121k views
1 vote
If the business grows, Marcus may need to consider his options for equity financing. His options for acquiring equity financing are limited to:

a) Shares, Bonds, Debentures
b) Bank Loans, Venture Capital, IPO
c) Retained Earnings, Angel Investors, Crowd Funding
d) Government Grants, Microloans, Angel Investors

User Eddie Awad
by
6.7k points

2 Answers

5 votes

Final answer:

Shares, Bonds, and Debentures are options for acquiring equity financing.

Step-by-step explanation:

If the business grows, Marcus may need to consider his options for equity financing. His options for acquiring equity financing are limited to:

  1. Shares - When a company sells shares, it is essentially selling ownership stakes to investors. By purchasing shares, investors become partial owners of the company.
  2. Bonds - A bond is a loan made by an investor to a borrower, typically a company or government. The issuer of the bond agrees to repay the principal amount plus interest to the bondholder.
  3. Debentures - Debentures are similar to bonds, but they are not secured by specific assets. Instead, they are backed by the general creditworthiness and reputation of the issuer.

User Vivek Vikranth
by
8.0k points
3 votes

Final answer:

Marcus's options for acquiring equity financing include Retained Earnings, Angel Investors, and Crowd Funding. These options offer different methods of raising funds without the obligation of scheduled repayments, unlike debt financing. Marcus needs to evaluate the impact on company control and financial risk when choosing the best equity financing strategy.

Step-by-step explanation:

If the business grows, Marcus may need to consider his options for equity financing. Among the options presented, the correct choices for acquiring equity financing are limited to 'c' Retained Earnings, Angel Investors, Crowd Funding. Each of these options brings a different approach to raising funds.
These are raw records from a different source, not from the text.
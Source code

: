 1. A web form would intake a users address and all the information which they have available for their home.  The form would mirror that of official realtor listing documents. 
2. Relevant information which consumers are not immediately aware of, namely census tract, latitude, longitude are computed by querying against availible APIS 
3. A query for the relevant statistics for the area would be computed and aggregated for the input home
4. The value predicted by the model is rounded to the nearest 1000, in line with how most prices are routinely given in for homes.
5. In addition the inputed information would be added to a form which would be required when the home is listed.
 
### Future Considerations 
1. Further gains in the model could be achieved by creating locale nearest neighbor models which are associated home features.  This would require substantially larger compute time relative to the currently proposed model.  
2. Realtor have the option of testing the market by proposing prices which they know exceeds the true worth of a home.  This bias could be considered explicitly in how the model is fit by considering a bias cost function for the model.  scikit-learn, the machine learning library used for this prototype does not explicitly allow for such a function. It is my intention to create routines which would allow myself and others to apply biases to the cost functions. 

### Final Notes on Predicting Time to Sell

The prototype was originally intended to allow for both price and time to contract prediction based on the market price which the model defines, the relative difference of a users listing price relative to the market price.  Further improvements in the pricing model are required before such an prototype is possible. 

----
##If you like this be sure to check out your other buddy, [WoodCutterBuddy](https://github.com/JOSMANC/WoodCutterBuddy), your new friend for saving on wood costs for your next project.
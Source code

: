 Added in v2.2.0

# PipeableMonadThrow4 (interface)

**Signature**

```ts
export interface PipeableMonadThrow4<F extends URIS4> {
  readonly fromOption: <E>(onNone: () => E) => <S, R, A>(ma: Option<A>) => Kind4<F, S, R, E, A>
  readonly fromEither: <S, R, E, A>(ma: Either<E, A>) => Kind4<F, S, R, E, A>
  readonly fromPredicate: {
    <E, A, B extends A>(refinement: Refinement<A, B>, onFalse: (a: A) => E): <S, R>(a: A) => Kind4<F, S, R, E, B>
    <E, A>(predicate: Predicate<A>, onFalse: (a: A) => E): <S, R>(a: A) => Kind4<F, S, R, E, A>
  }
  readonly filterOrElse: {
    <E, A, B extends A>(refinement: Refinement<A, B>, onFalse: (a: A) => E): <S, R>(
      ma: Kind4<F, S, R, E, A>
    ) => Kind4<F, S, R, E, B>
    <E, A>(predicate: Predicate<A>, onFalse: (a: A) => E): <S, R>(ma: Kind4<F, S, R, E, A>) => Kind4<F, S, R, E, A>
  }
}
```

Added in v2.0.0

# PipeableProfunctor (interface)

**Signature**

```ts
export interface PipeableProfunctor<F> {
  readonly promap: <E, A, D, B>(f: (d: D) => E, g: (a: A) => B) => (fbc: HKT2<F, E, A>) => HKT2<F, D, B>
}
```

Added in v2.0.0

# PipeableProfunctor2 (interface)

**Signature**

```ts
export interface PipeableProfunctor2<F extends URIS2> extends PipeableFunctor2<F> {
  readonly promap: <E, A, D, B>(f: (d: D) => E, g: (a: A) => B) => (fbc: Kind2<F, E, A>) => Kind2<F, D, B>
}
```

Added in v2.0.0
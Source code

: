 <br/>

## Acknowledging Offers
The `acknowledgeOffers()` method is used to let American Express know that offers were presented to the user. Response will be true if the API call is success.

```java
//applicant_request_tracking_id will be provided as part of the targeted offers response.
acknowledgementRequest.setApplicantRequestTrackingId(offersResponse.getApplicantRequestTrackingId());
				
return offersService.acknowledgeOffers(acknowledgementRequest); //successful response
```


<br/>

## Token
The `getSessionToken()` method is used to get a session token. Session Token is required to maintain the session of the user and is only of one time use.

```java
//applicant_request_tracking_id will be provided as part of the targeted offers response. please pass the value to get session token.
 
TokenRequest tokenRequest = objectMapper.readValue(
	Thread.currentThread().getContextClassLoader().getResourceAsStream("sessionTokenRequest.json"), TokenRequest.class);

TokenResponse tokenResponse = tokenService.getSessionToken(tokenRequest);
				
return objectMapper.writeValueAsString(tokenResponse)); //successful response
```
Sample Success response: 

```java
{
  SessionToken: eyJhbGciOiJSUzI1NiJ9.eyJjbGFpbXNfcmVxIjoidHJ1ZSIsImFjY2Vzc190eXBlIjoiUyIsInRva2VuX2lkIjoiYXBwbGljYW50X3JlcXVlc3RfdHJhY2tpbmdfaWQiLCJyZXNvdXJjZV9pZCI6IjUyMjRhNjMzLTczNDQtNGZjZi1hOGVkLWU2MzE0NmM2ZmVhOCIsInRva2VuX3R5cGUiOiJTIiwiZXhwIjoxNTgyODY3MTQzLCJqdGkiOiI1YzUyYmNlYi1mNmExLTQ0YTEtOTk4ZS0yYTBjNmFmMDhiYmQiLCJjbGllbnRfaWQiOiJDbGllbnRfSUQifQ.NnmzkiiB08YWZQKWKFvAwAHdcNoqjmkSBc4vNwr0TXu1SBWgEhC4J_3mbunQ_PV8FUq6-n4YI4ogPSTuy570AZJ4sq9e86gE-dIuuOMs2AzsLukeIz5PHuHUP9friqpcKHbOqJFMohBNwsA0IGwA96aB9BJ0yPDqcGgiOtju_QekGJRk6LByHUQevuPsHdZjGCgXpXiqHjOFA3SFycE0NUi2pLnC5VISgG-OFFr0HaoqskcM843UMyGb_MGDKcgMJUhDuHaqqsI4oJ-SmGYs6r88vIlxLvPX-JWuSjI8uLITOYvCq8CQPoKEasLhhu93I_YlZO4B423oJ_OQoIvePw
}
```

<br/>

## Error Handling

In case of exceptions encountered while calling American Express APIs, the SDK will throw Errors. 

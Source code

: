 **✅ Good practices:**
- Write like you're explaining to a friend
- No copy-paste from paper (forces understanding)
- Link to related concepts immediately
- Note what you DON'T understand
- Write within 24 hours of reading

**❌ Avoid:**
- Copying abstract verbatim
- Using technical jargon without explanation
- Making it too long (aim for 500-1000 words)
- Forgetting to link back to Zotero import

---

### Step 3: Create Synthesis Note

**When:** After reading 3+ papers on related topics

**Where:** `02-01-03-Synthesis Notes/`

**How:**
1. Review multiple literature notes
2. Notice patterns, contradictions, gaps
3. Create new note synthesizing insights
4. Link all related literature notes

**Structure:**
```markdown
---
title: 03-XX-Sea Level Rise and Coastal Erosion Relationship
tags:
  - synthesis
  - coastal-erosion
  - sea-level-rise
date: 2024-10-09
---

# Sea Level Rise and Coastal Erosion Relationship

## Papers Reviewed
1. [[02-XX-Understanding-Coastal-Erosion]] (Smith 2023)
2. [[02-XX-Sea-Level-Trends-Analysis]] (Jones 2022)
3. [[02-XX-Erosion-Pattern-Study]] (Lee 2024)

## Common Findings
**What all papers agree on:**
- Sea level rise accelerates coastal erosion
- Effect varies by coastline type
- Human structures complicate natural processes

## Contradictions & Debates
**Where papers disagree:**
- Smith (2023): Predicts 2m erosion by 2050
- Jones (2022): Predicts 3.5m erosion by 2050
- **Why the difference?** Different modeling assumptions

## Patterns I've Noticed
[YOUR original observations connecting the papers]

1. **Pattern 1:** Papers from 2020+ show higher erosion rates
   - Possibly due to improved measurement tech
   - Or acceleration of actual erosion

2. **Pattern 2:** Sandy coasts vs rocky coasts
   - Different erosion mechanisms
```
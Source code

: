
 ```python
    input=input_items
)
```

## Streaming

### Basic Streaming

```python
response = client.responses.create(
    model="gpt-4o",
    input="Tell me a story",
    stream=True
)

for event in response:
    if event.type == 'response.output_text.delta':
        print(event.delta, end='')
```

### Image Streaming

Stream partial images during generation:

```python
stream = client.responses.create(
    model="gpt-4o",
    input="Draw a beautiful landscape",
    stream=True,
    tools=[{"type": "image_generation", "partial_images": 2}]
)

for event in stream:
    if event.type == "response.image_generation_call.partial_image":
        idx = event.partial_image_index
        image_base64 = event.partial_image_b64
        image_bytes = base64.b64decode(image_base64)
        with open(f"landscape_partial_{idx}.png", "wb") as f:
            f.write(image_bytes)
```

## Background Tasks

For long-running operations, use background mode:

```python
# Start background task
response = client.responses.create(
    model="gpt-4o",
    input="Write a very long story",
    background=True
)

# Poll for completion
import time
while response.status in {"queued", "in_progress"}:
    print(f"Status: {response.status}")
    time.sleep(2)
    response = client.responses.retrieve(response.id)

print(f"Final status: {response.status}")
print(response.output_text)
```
Equity financing, in essence, involves raising capital through the sale of company shares. This could be done through various means, such as:

  • Retained Earnings: This is the income that a company has earned and not distributed as dividends to its shareholders. It's essentially internal equity financing, where profits are reinvested back into the business.
  • Angel Investors: These are affluent individuals who provide capital for a business start-up, usually in exchange for convertible debt or ownership equity.
  • Crowd Funding: A way of raising equity by asking a large number of people to each give a small amount of money, typically facilitated through online platforms.

It's important to note that issuing stock might mean surrendering a degree of control, as shareholders will have a voice in company decisions. However, this does not imply scheduled payments like debt financing. Venture capitalists, mentioned in option 'b', could be considered a form of equity financing as well. However, bonds and bank loans are generally considered forms of debt financing.

Therefore, Marcus will need to weigh the pros and cons of each option to determine the best strategy for his business expansion, considering factors like control over the company, the need for scheduled payments, and the level of risk involved.